The wives of Taiwanese national Lee Ming-che and mainland lawyers Tang Jingling, Jiang Tianyong and Xie Yang issued their appeals directly at a U.S. House of Representatives hearing, while the wives of two other detained lawyers, Wang Quanzhang and Li Heping, delivered their appeals via a video.
The chairman of the human rights subcommittee of the House Foreign Affairs Committee, Representative Chris Smith, said the panel would make an immediate request for Trump and Vice President Mike Pence to meet with the women.
Critics have accused Trump of softening the U.S. approach to China, including on rights, after meeting with Chinese President Xi Jinping in April, in an effort to secure more Chinese support to reigning in North Korea’s nuclear and missile programs.
Smith stressed the need for Trump to take a tough line with Beijing and told the women: “He needs to look you in the eyes so that when he looks Xi Jinping in the eyes, he has your husbands’ and your interests right there, front and center.”
In testimony to the hearing, Jin Bianling said her husband, Jiang Tianyong, a disbarred lawyer who spoke out against a government crackdown on dozens of rights activists in 2015, had been prevented from seeing a lawyer for nearly six months.
She said she got news on May 12 that he had been tortured and his legs were too swollen to allow him to walk.
Earlier on Thursday, Chinese police released a video of Jiang to refute allegations he had been tortured.
The video, which police said was taken on Wednesday, showed Jiang walking up and down a corridor of what appeared to be an apartment building in shorts and sandals.
Jin told Reuters she was very suspicious of the video, saying it was a set-up.
“If they want to prove that he has not been tortured, they should let his lawyers visit and fully examine him,” she said. “As it is, we still don’t even know where he is.”
Li Heping returned to his home this month after being held for nearly two years, his former lawyer said. His wife, Wang Qiaoling, said he had been ill-treated and looked 20 years older after his detention.

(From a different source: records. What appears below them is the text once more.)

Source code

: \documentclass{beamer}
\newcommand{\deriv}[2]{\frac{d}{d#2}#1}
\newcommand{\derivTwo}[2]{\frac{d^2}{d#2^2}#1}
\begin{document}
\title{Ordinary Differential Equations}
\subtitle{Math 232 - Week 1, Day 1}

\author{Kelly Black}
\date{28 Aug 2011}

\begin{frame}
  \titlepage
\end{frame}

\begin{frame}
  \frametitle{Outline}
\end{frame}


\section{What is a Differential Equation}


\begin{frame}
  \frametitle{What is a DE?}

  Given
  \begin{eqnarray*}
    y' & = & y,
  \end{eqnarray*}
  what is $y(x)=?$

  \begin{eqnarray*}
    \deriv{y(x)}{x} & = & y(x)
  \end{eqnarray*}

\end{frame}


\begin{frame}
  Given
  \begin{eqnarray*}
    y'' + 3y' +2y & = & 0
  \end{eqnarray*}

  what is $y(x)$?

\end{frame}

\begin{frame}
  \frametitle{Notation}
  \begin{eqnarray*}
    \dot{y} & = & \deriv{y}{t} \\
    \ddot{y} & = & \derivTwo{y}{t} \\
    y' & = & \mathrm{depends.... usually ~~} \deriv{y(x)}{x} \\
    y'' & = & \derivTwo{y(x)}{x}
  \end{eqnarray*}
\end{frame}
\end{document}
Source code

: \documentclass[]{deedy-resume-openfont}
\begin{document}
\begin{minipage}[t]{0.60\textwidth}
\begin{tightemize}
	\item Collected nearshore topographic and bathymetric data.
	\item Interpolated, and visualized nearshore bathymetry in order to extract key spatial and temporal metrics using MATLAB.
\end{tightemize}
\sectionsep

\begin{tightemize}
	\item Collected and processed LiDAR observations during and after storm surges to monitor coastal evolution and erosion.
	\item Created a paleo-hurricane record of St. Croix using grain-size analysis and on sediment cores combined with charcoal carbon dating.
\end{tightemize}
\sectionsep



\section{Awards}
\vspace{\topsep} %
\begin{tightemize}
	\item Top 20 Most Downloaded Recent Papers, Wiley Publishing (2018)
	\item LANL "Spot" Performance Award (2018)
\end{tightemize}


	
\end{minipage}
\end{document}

China rejects criticism of its rights record. It has accused Jiang of colluding with the wife of another detained lawyer, Xie Yang, to fabricate accounts of torture.
Xie Yang’s wife, Chen Guiqiu, who fled to the United States in March, said he had been forced to admit his guilt at a court hearing this month. She said he was bailed out after the session “but still had not regained his freedom” as he was followed everywhere by security agents.